**WHAT YOU WILL DO:** The response must consist of all the entries, duplicated without alteration.

☆ ☆ ☆ ☆ ☆

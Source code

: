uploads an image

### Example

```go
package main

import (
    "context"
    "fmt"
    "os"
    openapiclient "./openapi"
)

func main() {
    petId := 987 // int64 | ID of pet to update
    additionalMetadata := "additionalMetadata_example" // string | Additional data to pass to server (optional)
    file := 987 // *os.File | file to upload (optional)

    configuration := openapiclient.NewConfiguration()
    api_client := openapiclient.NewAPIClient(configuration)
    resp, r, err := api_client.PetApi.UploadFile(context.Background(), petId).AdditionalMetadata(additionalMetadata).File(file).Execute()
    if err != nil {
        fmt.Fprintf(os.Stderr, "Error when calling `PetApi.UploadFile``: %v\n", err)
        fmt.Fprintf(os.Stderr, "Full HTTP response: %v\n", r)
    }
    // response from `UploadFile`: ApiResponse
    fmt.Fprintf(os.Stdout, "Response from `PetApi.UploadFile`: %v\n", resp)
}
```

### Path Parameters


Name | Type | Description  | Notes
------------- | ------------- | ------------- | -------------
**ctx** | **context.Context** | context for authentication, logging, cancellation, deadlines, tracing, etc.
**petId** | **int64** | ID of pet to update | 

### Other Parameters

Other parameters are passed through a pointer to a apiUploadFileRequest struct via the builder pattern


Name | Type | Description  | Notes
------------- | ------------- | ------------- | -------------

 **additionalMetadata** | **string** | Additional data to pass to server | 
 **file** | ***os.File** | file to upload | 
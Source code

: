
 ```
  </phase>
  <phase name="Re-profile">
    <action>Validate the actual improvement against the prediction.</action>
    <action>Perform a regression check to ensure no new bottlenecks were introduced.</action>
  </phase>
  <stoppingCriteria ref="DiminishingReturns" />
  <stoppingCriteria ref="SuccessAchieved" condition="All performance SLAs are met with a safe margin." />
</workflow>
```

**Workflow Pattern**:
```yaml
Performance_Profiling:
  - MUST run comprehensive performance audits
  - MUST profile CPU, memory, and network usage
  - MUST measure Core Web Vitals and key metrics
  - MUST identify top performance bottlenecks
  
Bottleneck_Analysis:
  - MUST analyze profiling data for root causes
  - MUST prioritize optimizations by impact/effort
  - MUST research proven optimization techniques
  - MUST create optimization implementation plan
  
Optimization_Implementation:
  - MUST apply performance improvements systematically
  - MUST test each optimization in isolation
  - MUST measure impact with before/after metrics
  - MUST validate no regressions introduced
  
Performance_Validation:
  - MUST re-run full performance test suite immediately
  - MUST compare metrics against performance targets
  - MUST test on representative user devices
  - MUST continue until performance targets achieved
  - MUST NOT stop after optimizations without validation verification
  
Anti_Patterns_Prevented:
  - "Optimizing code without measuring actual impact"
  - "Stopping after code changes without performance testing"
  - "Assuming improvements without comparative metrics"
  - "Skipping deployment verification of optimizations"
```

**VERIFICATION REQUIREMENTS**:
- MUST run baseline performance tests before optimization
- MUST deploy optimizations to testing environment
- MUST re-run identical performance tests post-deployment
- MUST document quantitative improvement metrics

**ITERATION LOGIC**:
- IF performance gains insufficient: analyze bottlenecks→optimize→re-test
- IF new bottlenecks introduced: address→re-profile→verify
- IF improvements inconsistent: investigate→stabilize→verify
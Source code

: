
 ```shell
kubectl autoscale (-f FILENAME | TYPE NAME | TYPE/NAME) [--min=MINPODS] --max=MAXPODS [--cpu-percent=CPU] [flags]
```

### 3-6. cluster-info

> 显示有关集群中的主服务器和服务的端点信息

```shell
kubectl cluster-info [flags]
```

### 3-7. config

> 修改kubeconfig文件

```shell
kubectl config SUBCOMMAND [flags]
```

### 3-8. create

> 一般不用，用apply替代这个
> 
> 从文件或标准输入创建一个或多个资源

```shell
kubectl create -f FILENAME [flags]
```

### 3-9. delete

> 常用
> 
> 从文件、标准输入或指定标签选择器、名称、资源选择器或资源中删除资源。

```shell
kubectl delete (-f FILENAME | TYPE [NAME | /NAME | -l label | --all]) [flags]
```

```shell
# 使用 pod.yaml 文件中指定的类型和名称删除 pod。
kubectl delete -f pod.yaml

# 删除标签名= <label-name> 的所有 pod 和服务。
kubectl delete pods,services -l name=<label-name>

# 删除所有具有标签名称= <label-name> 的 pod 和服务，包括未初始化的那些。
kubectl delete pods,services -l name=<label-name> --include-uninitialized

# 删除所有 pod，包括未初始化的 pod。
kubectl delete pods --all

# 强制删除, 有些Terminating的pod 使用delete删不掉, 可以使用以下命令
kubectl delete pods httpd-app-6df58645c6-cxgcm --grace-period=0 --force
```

☆ ☆ ☆ ☆ ☆

**RESPONSE AREA:**
Source code

:uploads an image

### Example

```go
package main

import (
    "context"
    "fmt"
    "os"
    openapiclient "./openapi"
)

func main() {
    petId := 987 // int64 | ID of pet to update
    additionalMetadata := "additionalMetadata_example" // string | Additional data to pass to server (optional)
    file := 987 // *os.File | file to upload (optional)

    configuration := openapiclient.NewConfiguration()
    api_client := openapiclient.NewAPIClient(configuration)
    resp, r, err := api_client.PetApi.UploadFile(context.Background(), petId).AdditionalMetadata(additionalMetadata).File(file).Execute()
    if err != nil {
        fmt.Fprintf(os.Stderr, "Error when calling `PetApi.UploadFile``: %v\n", err)
        fmt.Fprintf(os.Stderr, "Full HTTP response: %v\n", r)
    }
    // response from `UploadFile`: ApiResponse
    fmt.Fprintf(os.Stdout, "Response from `PetApi.UploadFile`: %v\n", resp)
}
```

### Path Parameters


Name | Type | Description  | Notes
------------- | ------------- | ------------- | -------------
**ctx** | **context.Context** | context for authentication, logging, cancellation, deadlines, tracing, etc.
**petId** | **int64** | ID of pet to update | 

### Other Parameters

Other parameters are passed through a pointer to a apiUploadFileRequest struct via the builder pattern


Name | Type | Description  | Notes
------------- | ------------- | ------------- | -------------

 **additionalMetadata** | **string** | Additional data to pass to server | 
 **file** | ***os.File** | file to upload | 
Source code

:
 ```
  </phase>
  <phase name="Re-profile">
    <action>Validate the actual improvement against the prediction.</action>
    <action>Perform a regression check to ensure no new bottlenecks were introduced.</action>
  </phase>
  <stoppingCriteria ref="DiminishingReturns" />
  <stoppingCriteria ref="SuccessAchieved" condition="All performance SLAs are met with a safe margin." />
</workflow>
```

**Workflow Pattern**:
```yaml
Performance_Profiling:
  - MUST run comprehensive performance audits
  - MUST profile CPU, memory, and network usage
  - MUST measure Core Web Vitals and key metrics
  - MUST identify top performance bottlenecks
  
Bottleneck_Analysis:
  - MUST analyze profiling data for root causes
  - MUST prioritize optimizations by impact/effort
  - MUST research proven optimization techniques
  - MUST create optimization implementation plan
  
Optimization_Implementation:
  - MUST apply performance improvements systematically
  - MUST test each optimization in isolation
  - MUST measure impact with before/after metrics
  - MUST validate no regressions introduced
  
Performance_Validation:
  - MUST re-run full performance test suite immediately
  - MUST compare metrics against performance targets
  - MUST test on representative user devices
  - MUST continue until performance targets achieved
  - MUST NOT stop after optimizations without validation verification
  
Anti_Patterns_Prevented:
  - "Optimizing code without measuring actual impact"
  - "Stopping after code changes without performance testing"
  - "Assuming improvements without comparative metrics"
  - "Skipping deployment verification of optimizations"
```

**VERIFICATION REQUIREMENTS**:
- MUST run baseline performance tests before optimization
- MUST deploy optimizations to testing environment
- MUST re-run identical performance tests post-deployment
- MUST document quantitative improvement metrics

**ITERATION LOGIC**:
- IF performance gains insufficient: analyze bottlenecks→optimize→re-test
- IF new bottlenecks introduced: address→re-profile→verify
- IF improvements inconsistent: investigate→stabilize→verify
Source code

:
 ```shell
kubectl autoscale (-f FILENAME | TYPE NAME | TYPE/NAME) [--min=MINPODS] --max=MAXPODS [--cpu-percent=CPU] [flags]
```

### 3-6. cluster-info

> 显示有关集群中的主服务器和服务的端点信息

```shell
kubectl cluster-info [flags]
```

### 3-7. config

> 修改kubeconfig文件

```shell
kubectl config SUBCOMMAND [flags]
```

### 3-8. create

> 一般不用，用apply替代这个
> 
> 从文件或标准输入创建一个或多个资源

```shell
kubectl create -f FILENAME [flags]
```

### 3-9. delete

> 常用
> 
> 从文件、标准输入或指定标签选择器、名称、资源选择器或资源中删除资源。

```shell
kubectl delete (-f FILENAME | TYPE [NAME | /NAME | -l label | --all]) [flags]
```

```shell
# 使用 pod.yaml 文件中指定的类型和名称删除 pod。
kubectl delete -f pod.yaml

# 删除标签名= <label-name> 的所有 pod 和服务。
kubectl delete pods,services -l name=<label-name>

# 删除所有具有标签名称= <label-name> 的 pod 和服务，包括未初始化的那些。
kubectl delete pods,services -l name=<label-name> --include-uninitialized

# 删除所有 pod，包括未初始化的 pod。
kubectl delete pods --all

# 强制删除, 有些Terminating的pod 使用delete删不掉, 可以使用以下命令
kubectl delete pods httpd-app-6df58645c6-cxgcm --grace-period=0 --force
```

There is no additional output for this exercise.